Aus der Wüste Marokkos zum Urban Gardening in Bremen 

Omar aus Marokko ist über das Projekt „Peer to Peer ins Ehrenamt“ zum „Urban Gardening“ in Bremen gekommen. Foto: Malteser Bremen

Die Vermittlung der Teilnehmenden erfolgt durch die Projektkoordination der Malteser in Bremen. „Ob das Ehrenamt dann direkt bei den Maltesern erfolgt oder bei anderen Vereinen, ergibt sich anhand der individuellen Präferenzen. Vor allem geht es bei dem Projekt darum, Vielfalt und das Gemeinschaftsgefühl vor Ort zu stärken“, erklärt Marina Ahmad von den Maltesern.

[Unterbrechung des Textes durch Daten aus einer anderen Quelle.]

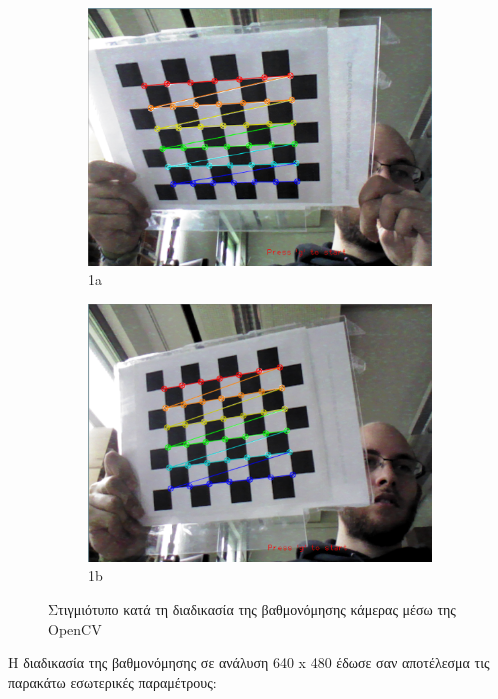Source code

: \begin{figure}
\begin{subfigure}{.5\textwidth}
  \centering
  \includegraphics[width=.9\linewidth]{Files/Figures/calibration.png}
  \caption{1a}
  \label{fig:calibration_screenshot1}
\end{subfigure}%
\begin{subfigure}{.5\textwidth}
  \centering
  \includegraphics[width=.9\linewidth]{Files/Figures/calib2.png}
  \caption{1b}
  \label{fig:calibration_screenshot2}
\end{subfigure}
\caption[Στιγμιότυπο κατά τη διαδικασία της βαθμονόμησης κάμερας μέσω της OpenCV]{Στιγμιότυπο κατά τη διαδικασία της βαθμονόμησης κάμερας μέσω της OpenCV}
\label{fig:calibration_screenshot}
\end{figure}


Η διαδικασία της βαθμονόμησης σε ανάλυση 640 x 480 έδωσε σαν αποτέλεσμα τις παρακάτω εσωτερικές παραμέτρους:


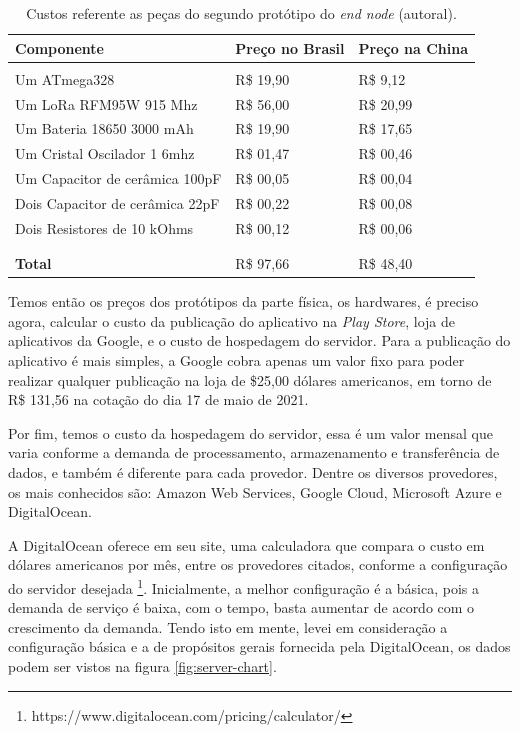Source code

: \begin{table}[H]
  \centering 
  \scalebox{1} {
    \begin{tabular}{l | l | l}
    \textbf{Componente}&\textbf{Preço no Brasil}&\textbf{Preço na China}\\[5pt] \hline
    &&\\
    Um ATmega328&R\$ 19,90&R\$ 9,12 \\[5pt]
    Um LoRa RFM95W 915 Mhz&R\$ 56,00&R\$ 20,99 \\[5pt]
    Um Bateria 18650 3000 mAh&R\$ 19,90 &R\$ 17,65 \\[5pt]
    Um Cristal Oscilador 1 6mhz&R\$ 01,47&R\$ 00,46 \\[5pt]
    Um Capacitor de cerâmica 100pF&R\$ 00,05&R\$ 00,04 \\[5pt]
    Dois Capacitor de cerâmica 22pF&R\$ 00,22&R\$ 00,08 \\[5pt]
    Dois Resistores de 10 kOhms&R\$ 00,12&R\$ 00,06 \\
    &&\\ \hline
    &&\\
    \textbf{Total}&R\$ 97,66&R\$ 48,40 \\[5pt]
    \end{tabular}
  }
  \caption{Custos referente as peças do segundo protótipo do \textit{end node} (autoral).}
  \label{tab:costs-2-proto}
\end{table}

Temos então os preços dos protótipos da parte física, os hardwares, é preciso agora, calcular o custo da publicação do aplicativo na \textit{Play Store}, loja de aplicativos da Google, e o custo de hospedagem do servidor. Para a publicação do aplicativo é mais simples, a Google cobra apenas um valor fixo para poder realizar qualquer publicação na loja de \$25,00 dólares americanos, em torno de R\$ 131,56 na cotação do dia 17 de maio de 2021.

Por fim, temos o custo da hospedagem do servidor, essa é um valor mensal que varia conforme a demanda de processamento, armazenamento e transferência de dados, e também é diferente para cada provedor. Dentre os diversos provedores, os mais conhecidos são: Amazon Web Services, Google Cloud, Microsoft Azure e DigitalOcean.

A DigitalOcean oferece em seu site, uma calculadora que compara o custo em dólares americanos por mês, entre os provedores citados, conforme a configuração do servidor desejada \footnote{https://www.digitalocean.com/pricing/calculator/}. Inicialmente, a melhor configuração é a básica, pois a demanda de serviço é baixa, com o tempo, basta aumentar de acordo com o crescimento da demanda. Tendo isto em mente, levei em consideração a configuração básica e a de propósitos gerais fornecida pela DigitalOcean, os dados podem ser vistos na figura \ref{fig:server-chart}.


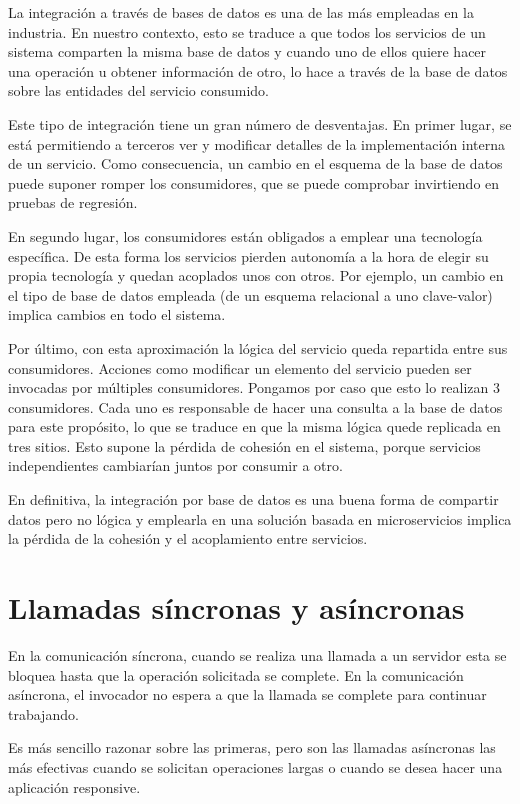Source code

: \documentclass[11pt,a4paper]{article}
\begin{document}
La integración a través de bases de datos es una de las más empleadas en la industria. En nuestro contexto, esto se traduce a que todos los servicios de un sistema comparten la misma base de datos y cuando uno de ellos quiere hacer una operación u obtener información de otro, lo hace a través de la base de datos sobre las entidades del servicio consumido. 

Este tipo de integración tiene un gran número de desventajas. En primer lugar, se está permitiendo a terceros ver y modificar detalles de la implementación interna de un servicio. Como consecuencia, un cambio en el esquema de la base de datos puede suponer romper los consumidores, que se puede comprobar invirtiendo en pruebas de regresión.

En segundo lugar, los consumidores están obligados a emplear una tecnología específica. De esta forma los servicios pierden autonomía a la hora de elegir su propia tecnología y quedan acoplados unos con otros. Por ejemplo, un cambio en el tipo de base de datos empleada (de un esquema relacional a uno clave-valor) implica cambios en todo el sistema.

Por último, con esta aproximación la lógica del servicio queda repartida entre sus consumidores. Acciones como modificar un elemento del servicio pueden ser invocadas por múltiples consumidores. Pongamos por caso que esto lo realizan 3 consumidores. Cada uno es responsable de hacer una consulta a la base de datos para este propósito, lo que se traduce en que la misma lógica quede replicada en tres sitios. Esto supone la pérdida de cohesión en el sistema, porque servicios independientes cambiarían juntos por consumir a otro.

En definitiva, la integración por base de datos es una buena forma de compartir datos pero no lógica y emplearla en una solución basada en microservicios implica la pérdida de la cohesión y el acoplamiento entre servicios.

\section{Llamadas síncronas y asíncronas}

En la comunicación síncrona, cuando se realiza una llamada a un servidor esta se bloquea hasta que la operación solicitada se complete. En la comunicación asíncrona, el invocador no espera a que la llamada se complete para continuar trabajando.

Es más sencillo razonar sobre las primeras, pero son las llamadas asíncronas las más efectivas cuando se solicitan operaciones largas o cuando se desea hacer una aplicación responsive.
\end{document}
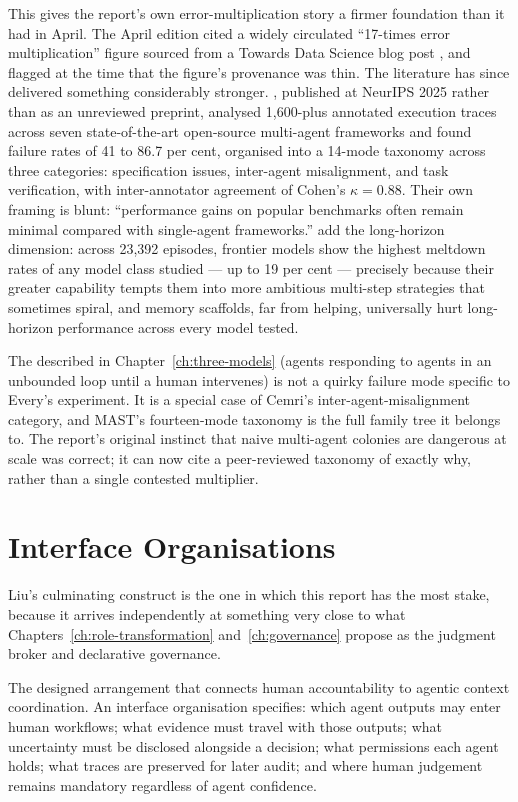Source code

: This gives the report's own error-multiplication story a firmer foundation than it had in April. The April edition cited a widely circulated ``17-times error multiplication'' figure sourced from a Towards Data Science blog post \parencite{TDS2026}, and flagged at the time that the figure's provenance was thin. The literature has since delivered something considerably stronger. \textcite{Cemri2025}, published at NeurIPS 2025 rather than as an unreviewed preprint, analysed 1,600-plus annotated execution traces across seven state-of-the-art open-source multi-agent frameworks and found failure rates of 41 to 86.7 per cent, organised into a 14-mode taxonomy across three categories: specification issues, inter-agent misalignment, and task verification, with inter-annotator agreement of Cohen's $\kappa = 0.88$. Their own framing is blunt: ``performance gains on popular benchmarks often remain minimal compared with single-agent frameworks.'' \textcite{Khanal2026} add the long-horizon dimension: across 23,392 episodes, frontier models show the highest meltdown rates of any model class studied --- up to 19 per cent --- precisely because their greater capability tempts them into more ambitious multi-step strategies that sometimes spiral, and memory scaffolds, far from helping, universally hurt long-horizon performance across every model tested.

The  described in Chapter~\ref{ch:three-models} (agents responding to agents in an unbounded loop until a human intervenes) is not a quirky failure mode specific to Every's experiment. It is a special case of Cemri's inter-agent-misalignment category, and MAST's fourteen-mode taxonomy is the full family tree it belongs to. The report's original instinct that naive multi-agent colonies are dangerous at scale was correct; it can now cite a peer-reviewed taxonomy of exactly why, rather than a single contested multiplier.

\section{Interface Organisations}

Liu's culminating construct is the one in which this report has the most stake, because it arrives independently at something very close to what Chapters~\ref{ch:role-transformation} and~\ref{ch:governance} propose as the judgment broker and declarative governance.

\begin{definitionbox}[title={Interface Organisation}]
The designed arrangement that connects human accountability to agentic context coordination. An interface organisation specifies: which agent outputs may enter human workflows; what evidence must travel with those outputs; what uncertainty must be disclosed alongside a decision; what permissions each agent holds; what traces are preserved for later audit; and where human judgement remains mandatory regardless of agent confidence.
\end{definitionbox}

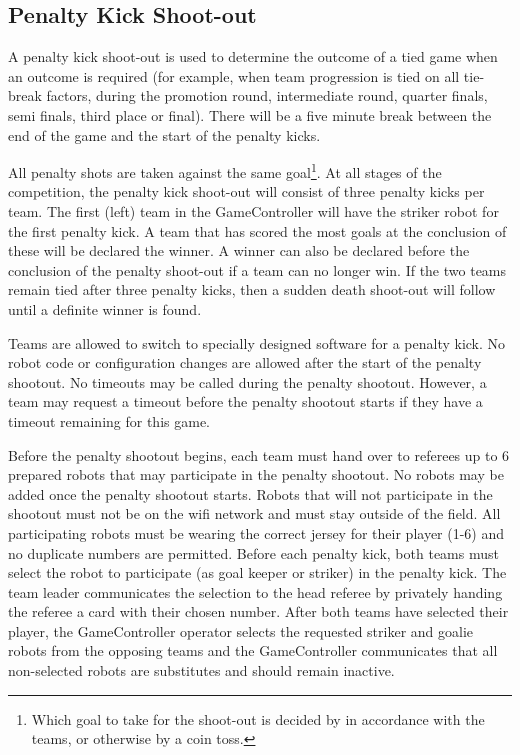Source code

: \documentclass[12pt]{article}
\begin{document}
\subsection{Penalty Kick Shoot-out}
\label{sec:penalty_shoot-out}

A penalty kick shoot-out is used to determine the outcome of a tied game when an outcome is required (for example, when team progression is tied on all tie-break factors, during the promotion round, intermediate round, quarter finals, semi finals, third place or final).
There will be a five minute break between the end of the game and the start of the penalty kicks.

All penalty shots are taken against the same goal\footnote{Which goal to take for the shoot-out is decided by in accordance with the teams, or otherwise by a coin toss.}.
At all stages of the competition, the penalty kick shoot-out will consist of three penalty kicks per team.
The first (left) team in the GameController will have the striker robot for the first penalty kick.
A team that has scored the most goals at the conclusion of these will be declared the winner. A winner can also be declared before the conclusion of the penalty shoot-out if a team can no longer win. If the two teams remain tied after three penalty kicks, then a sudden death shoot-out will follow until a definite winner is found.

Teams are allowed to switch to specially designed software for a penalty kick. No robot code or configuration changes are allowed after the start of the penalty shootout. No timeouts may be called during the penalty shootout. However, a team may request a timeout before the penalty shootout starts if they have a timeout remaining for this game.

Before the penalty shootout begins, each team must hand over to referees up to 6 prepared robots that may participate in the penalty shootout. No robots may be added once the penalty shootout starts. Robots that will not participate in the shootout must not be on the wifi network and must stay outside of the field. All participating robots must be wearing the correct jersey for their player (1-6) and no duplicate numbers are permitted. Before each penalty kick, both teams must select the robot to participate (as goal keeper or striker) in the penalty kick. The team leader communicates the selection to the head referee by privately handing the referee a card with their chosen number. After both teams have selected their player, the GameController operator selects the requested striker and goalie robots from the opposing teams and the GameController communicates that all non-selected robots are substitutes and should remain inactive.
\end{document}
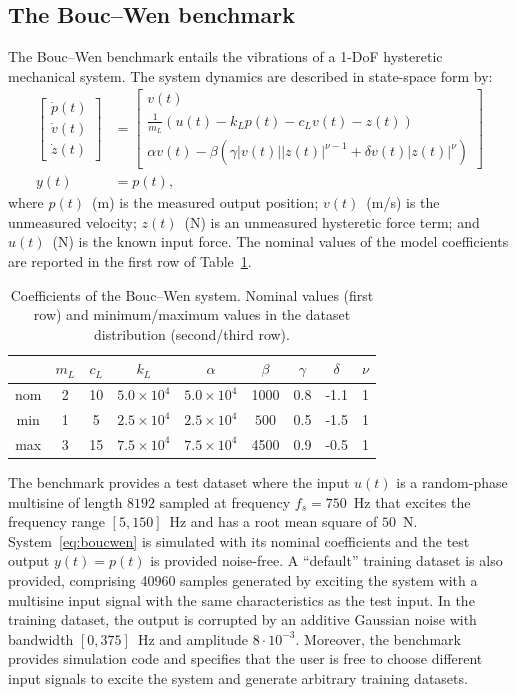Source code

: \documentclass{article}
\begin{document}
\subsection{The Bouc--Wen benchmark}
The Bouc--Wen benchmark entails the vibrations of a 1-DoF hysteretic mechanical system. The system dynamics are described in state-space form by:
\begin{subequations}
\label{eq:boucwen}
\begin{align}
\begin{bmatrix}
\dot{p}(t) \\
\dot{v}(t) \\
\dot{z}(t)
\end{bmatrix}
&=
\begin{bmatrix}
v(t) \\
\frac{1}{m_L} \left (u(t) -k_L p(t) - c_L v(t) - z(t)  \right) \\
\alpha v(t) - \beta(\gamma |v(t)| |z(t)|^{\nu -1} + \delta v(t) |z(t)|^\nu)
\end{bmatrix}\\
y(t) &= p(t),
\end{align}
\end{subequations}
where $p(t)$~(m) is the measured output position; $v(t)$~(m/s) is the unmeasured velocity; $z(t)$~(N) is an unmeasured hysteretic force term; and $u(t)$~(N) is the known input force. The nominal values of the model coefficients are reported in the first row of Table~\ref{tab:bw_params}.
\begin{table}[!ht]
\setlength{\tabcolsep}{4pt}
\centering
\caption{Coefficients of the Bouc--Wen system. Nominal values (first row) and minimum/maximum values in the dataset distribution (second/third row).}
\label{tab:bw_params}
\small
\begin{tabular}{c||cccccccc}
\toprule
 & $m_L$ & $c_L$ & $k_L$ & $\alpha$ & $\beta$ & $\gamma$ & $\delta$ &$\nu$\\
\midrule
nom & 2 & 10 &$5.0\times 10^4$ & $5.0\times 10^4$ & 1000 & 0.8 & -1.1 & 1\\
min & 1 & 5 & $2.5\times 10^4$ & $2.5\times 10^4$ & $500$ & 0.5 & -1.5 &1\\
max & 3 & 15 & $7.5\times 10^4$ & $7.5\times 10^4$ & 4500 & 0.9 & -0.5 &1\\
\bottomrule
\end{tabular}
\end{table}

The benchmark provides a test dataset where the input $u(t)$ is a random-phase multisine of length $8192$ sampled at frequency $f_s=750$~Hz  that excites the frequency range $[5, 150]$~Hz and has a root mean square of $50$~N. System~\eqref{eq:boucwen} is simulated with
its nominal coefficients and the test output $y(t) = p(t)$ is provided noise-free.
A ``default'' training dataset is also provided,  comprising 40960 samples generated by exciting the system with a multisine input signal with the same characteristics as the test input. In the training dataset, the output is corrupted by an additive Gaussian noise with bandwidth $[0, 375]$~Hz and amplitude $8 \cdot 10^{-3}$. Moreover, the benchmark provides simulation code and specifies that the user is free to choose different input signals to excite the system and generate arbitrary training datasets.
\end{document}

So engagiere sich etwa Omar aus Marokko beim ‚Urban Gardening‘ Projekt des Vereins 23 am Güterbahnhof. „Jeden Freitag wird dort gegossen, gepflanzt, geerntet und Unkraut gejätet. Auf dem Gelände hinter dem Bremer Hauptbahnhof gibt es Apfelbäume, meterhohe Sonnenblumen, Kürbisse, jede Menge Gartenkräuter, insektenfreundliche Wildsträucher und Grün soweit das Auge reicht“, berichtet Marina.

Omar stammt aus einer Wüstenregion in Marokko, wo hauptsächlich Palmen wachsen. Dort hat der 26-Jährige als Klempner und danach als Verkäufer gearbeitet. In Bremen besucht er zur zurzeit einen Erstorientierungskurs der Malteser. Es ist ihm wichtig, sich weiterzuentwickeln und es gefällt ihm, sein Wissen im Bereich Umwelt und Landwirtschaft zu vertiefen und mehr über die hiesige Vegetation zu lernen. Außerdem könne er von den Erfahrungen aus der Gruppe profitieren, so Omar.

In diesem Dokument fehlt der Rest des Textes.